Application of henna to the skin in order to achieve temporary tattooing is common practice in the Middle East and India. Traditionally, it is used by Muslims, Hindus and Jews as a decorative dye at weddings and other social events. Additional uses of henna include hair colouring and nail strengthening. Henna is also used in traditional medicine to treat alopecia, burns, headaches, gastrointestinal symptoms,3
and as an antimycotic, tuburculostatic and as ultraviolet-A blocker.2
Henna has the advantage of easy, quick and painless application as well as being temporary. Application of henna does not involve special tools and the risk of introducing infective agents to intact skin is null. However, henna tattooing is not completely safe. In children with glucose-6-phosphate dehydrogenase deficiency, life threatening hemolysis has been reported.6
Certain additives to henna preparations may cause an allergic adverse skin reaction. The most notorious agent is PPD. The classic reaction to PPD is consistent with Type IV delayed-type hypersensitivity reaction, however, an acute life-threatening Type I reaction has also been described.4
In most reported cases of the delayed type, henna was applied twice and it took a couple of days between the application and the development of a skin rash. In some reports the adverse skin reaction developed some weeks following the application.1
Patch tests to PPD were strongly positive.1,2,4,5
PPD cross-reacts with related compounds as sulfonamides, para-amino benzoic acid, sulfonureas, dapson, azo dyes, benzocaine and para-aminosalicylic acid. Therefore, people who are allergic to these substances may adversely react to PPD.7
The clinical presentations of allergic reaction to henna include erythema, swelling, blisters, weepy dermatitis, eczematous dermatitis, erythema multiform, lichenoid dermatitis, pruritic dermatitis and papular dermatitis. Although localised hypo-pigmentation is the most common consequence of the reaction, hyper-pigmentation was also described.2
The usual treatments for allergic contact dermatitis include application of topical corticosteroids and a short course of systemic antihistamines.1,2,4,5,7
Herbal psoralens (furocoumarins) applied to the skin may cause severe phytophotodermatitis when exposed to direct sunlight, which transforms the psoralens to quinones. Plants that are usually mentioned in this context are fig, celery, lime, lemon, parsley, carrot and dill belonging to the species Umbelliferae
, or Rutaceae
As some ‘secret’ ingredients of henna may include one of these substances and as henna tattooing is usually done on skin exposed to the sun, it is possible that some cases of henna dermatitis are in fact cases of phytophotodermatitis.

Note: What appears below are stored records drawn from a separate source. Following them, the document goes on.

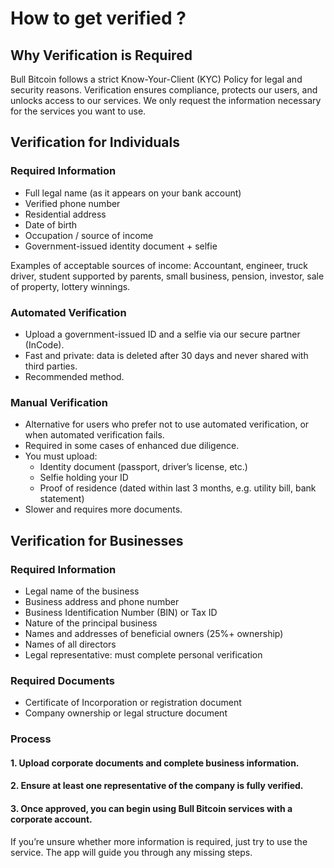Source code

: # How to get verified ?

## Why Verification is Required
Bull Bitcoin follows a strict Know-Your-Client (KYC) Policy for legal and security reasons. Verification ensures compliance, protects our users, and unlocks access to our services.
We only request the information necessary for the services you want to use.

## Verification for Individuals
### Required Information

- Full legal name (as it appears on your bank account)
- Verified phone number
- Residential address
- Date of birth
- Occupation / source of income
- Government-issued identity document + selfie

Examples of acceptable sources of income:
Accountant, engineer, truck driver, student supported by parents, small business, pension, investor, sale of property, lottery winnings.

### Automated Verification

- Upload a government-issued ID and a selfie via our secure partner (InCode).
- Fast and private: data is deleted after 30 days and never shared with third parties.
- Recommended method.

### Manual Verification

- Alternative for users who prefer not to use automated verification, or when automated verification fails.
- Required in some cases of enhanced due diligence.
- You must upload:
  - Identity document (passport, driver’s license, etc.)
  - Selfie holding your ID
  - Proof of residence (dated within last 3 months, e.g. utility bill, bank statement)
- Slower and requires more documents.

## Verification for Businesses
### Required Information

- Legal name of the business
- Business address and phone number
- Business Identification Number (BIN) or Tax ID
- Nature of the principal business
- Names and addresses of beneficial owners (25%+ ownership)
- Names of all directors
- Legal representative: must complete personal verification

### Required Documents

- Certificate of Incorporation or registration document
- Company ownership or legal structure document

### Process
#### 1. Upload corporate documents and complete business information.
#### 2. Ensure at least one representative of the company is fully verified.
#### 3. Once approved, you can begin using Bull Bitcoin services with a corporate account.

If you’re unsure whether more information is required, just try to use the service. The app will guide you through any missing steps.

UV radiation-induced chemical changes, provoking an allergic skin reaction, can result not only from topical application to the skin. Systemic medications such as diuretics (hydrochlorothiazide, furosamide), antibiotics (tetracyclines, fluorquinolones, sulfonamides), chlorpromazine and nonsteroidal anti-inflammatory drugs may induce similar reaction.9
However, in this case, skin reaction will involve all sun exposed areas.
It is recommended that black henna should be avoided, especially in people who have had previous adverse reactions to henna, to certain medications or to hair dyes. Applying natural red-brown henna, without additives, and avoiding exposure of the tattoo to direct sunlight is usually safe, except in people with glucose-6-phosphate dehydrogenase deficiency. In a case of henna tattooing dermatitis, reaction to henna additives should always be considered.